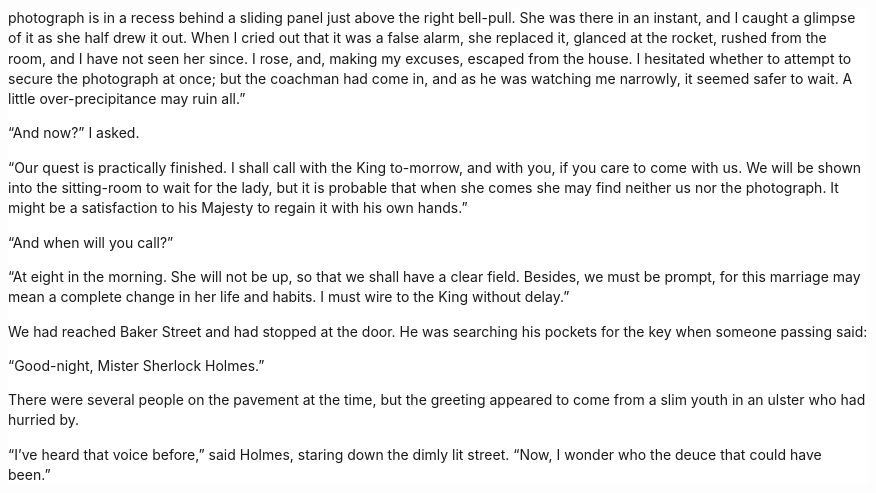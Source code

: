 photograph is in a recess behind a sliding panel just above the
right bell-pull. She was there in an instant, and I caught a
glimpse of it as she half drew it out. When I cried out that it
was a false alarm, she replaced it, glanced at the rocket, rushed
from the room, and I have not seen her since. I rose, and, making
my excuses, escaped from the house. I hesitated whether to
attempt to secure the photograph at once; but the coachman had
come in, and as he was watching me narrowly, it seemed safer to
wait. A little over-precipitance may ruin all.”
</p><p>
“And now?” I asked.
</p><p>
“Our quest is practically finished. I shall call with the King
to-morrow, and with you, if you care to come with us. We will be
shown into the sitting-room to wait for the lady, but it is
probable that when she comes she may find neither us nor the
photograph. It might be a satisfaction to his Majesty to regain
it with his own hands.”
</p><p>
“And when will you call?”
</p><p>
“At eight in the morning. She will not be up, so that we shall
have a clear field. Besides, we must be prompt, for this marriage
may mean a complete change in her life and habits. I must wire to
the King without delay.”
</p><p>
We had reached Baker Street and had stopped at the door. He was
searching his pockets for the key when someone passing said:
</p><p>
“Good-night, Mister Sherlock Holmes.”
</p><p>
There were several people on the pavement at the time, but the
greeting appeared to come from a slim youth in an ulster who had
hurried by.
</p><p>
“I’ve heard that voice before,” said Holmes, staring down the
dimly lit street. “Now, I wonder who the deuce that could have
been.”</p>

• • • •

== ASSIGNED TASK ==
Please transcribe exactly the lines from the start of the records through the line containing "shown into the", leaving the pictures out.

== ANSWER BOX ==
Source code

: photograph is in a recess behind a sliding panel just above the
right bell-pull. She was there in an instant, and I caught a
glimpse of it as she half drew it out. When I cried out that it
was a false alarm, she replaced it, glanced at the rocket, rushed
from the room, and I have not seen her since. I rose, and, making
my excuses, escaped from the house. I hesitated whether to
attempt to secure the photograph at once; but the coachman had
come in, and as he was watching me narrowly, it seemed safer to
wait. A little over-precipitance may ruin all.”
</p><p>
“And now?” I asked.
</p><p>
“Our quest is practically finished. I shall call with the King
to-morrow, and with you, if you care to come with us. We will be
shown into the sitting-room to wait for the lady, but it is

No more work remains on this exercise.